絵の精密さもあるのですが、語ってるのが「おじさん」なのがいい!(笑)
いや、ガンダム=美少年美青年ばかりなもんで、おじさん度が全然足りないから、それがアレなもんでHAHAHA!作り手の都合で言えば、視聴者や読み手の年代を考えると青少年の方が感情移入しやすい、ってのは分かるんですけどね!
ニッチな部分に着目してますが、『ギレン暗殺計画』や、新作『ジョニー・ライデンの帰還』に繋がる視線も挿入されてるあたり、ただの実験作品とは思えません。
とは言うものの、単品でも充分面白く仕上がってます。
さて、Ark Performance作品を最初に読んだのは、ダムエー連載の『ギレン暗殺計画』でした。
舞台は終戦間際のズム・シティ。主人公は公安警察のレオポルド。要人連続暗殺事件の捜査を進めるうち、ギレン暗殺計画に巻き込まれていく…というもので。
『ヒトラー暗殺計画』がヒントになっていると思われるこのストーリー展開は、『攻殻機動隊S.A.C』とか『踊る大捜査線』とか、『映画版パトレイバー』好きには、この「ガンダムとは思えないポリティカルサスペンス」がたまらなかったんですなw
加えて、今までありそうで、実は誰も真剣に描かなかった『銃後のジオン』の風景が緻密に描かれてるのもツボでした。戦場とは無縁なズム・シティにも、ちらほら見える戦争の影も押しつけがましさのない距離感にまとまってて好感触。
ただ、絵の綺麗さが災いしてか、MS戦が分かりにくいのが難点。背景と効果線がメカに溶け込んで、『主役』がはっきり見えない時があるんですわ。迫力とスピード感を出そうと苦心してるのがよく分かる分、もっとがんばってーと思わざるを得ません。
とはいうものの、後半のズム・シティは、『コロニー内戦闘の有り様』に終始。敵の戦闘力をいかに無力化するかに徹底した戦略は、簡単に何でも壊して、威力を見せびらかすようなガンダム漫画とは一線を画しています。

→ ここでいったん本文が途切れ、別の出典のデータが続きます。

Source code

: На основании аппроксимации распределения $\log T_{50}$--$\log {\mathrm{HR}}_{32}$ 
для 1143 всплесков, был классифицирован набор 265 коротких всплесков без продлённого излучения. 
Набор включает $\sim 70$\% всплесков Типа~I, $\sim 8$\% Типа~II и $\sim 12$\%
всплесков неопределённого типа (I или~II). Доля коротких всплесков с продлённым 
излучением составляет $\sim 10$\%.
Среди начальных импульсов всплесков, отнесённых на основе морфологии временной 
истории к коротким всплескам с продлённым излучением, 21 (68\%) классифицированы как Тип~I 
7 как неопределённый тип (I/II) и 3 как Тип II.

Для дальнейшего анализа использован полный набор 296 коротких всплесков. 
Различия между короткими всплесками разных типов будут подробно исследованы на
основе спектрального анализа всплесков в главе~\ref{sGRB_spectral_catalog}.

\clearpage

主人公とされるレオは狂言回しで、実はランスやアンリが主人公ですね。だけど、レオポルドは状況に振り回されながらも、最後は自分が何者なのかを理解し、すべきことを実行したあたり、大人なんでしょう。
…まあ、レオに関して言えば「じーちゃんのチートさマジぱねえ!」に終始するんですが(笑)
二重三重に仕掛けられた伏線をほとんど回収しており、その上であえて回収されない伏線=『語られない真実』があり、闇の深さを想像させるもの。と言うか、この4巻のドラマそのものが、一年戦争後に作られた『再現ドキュメンタリードラマ』と言う拵えなのも面白いところ。つまり、「本当のように語ったこのドラマ、だけど全てが嘘かもしれませんよ」と言う含みを持たせてるあたり、憎いことこの上ないです。
作者はガンダムと言う市場に参加したのが初めてらしく、その特殊さに相当戸惑ったとのこと。ただ、『ギレン暗殺計画』で学んだことは、現在連載中の『ジョニー・ライデンの帰還』できっちり返してくれそうなので、そのあたりを期待です。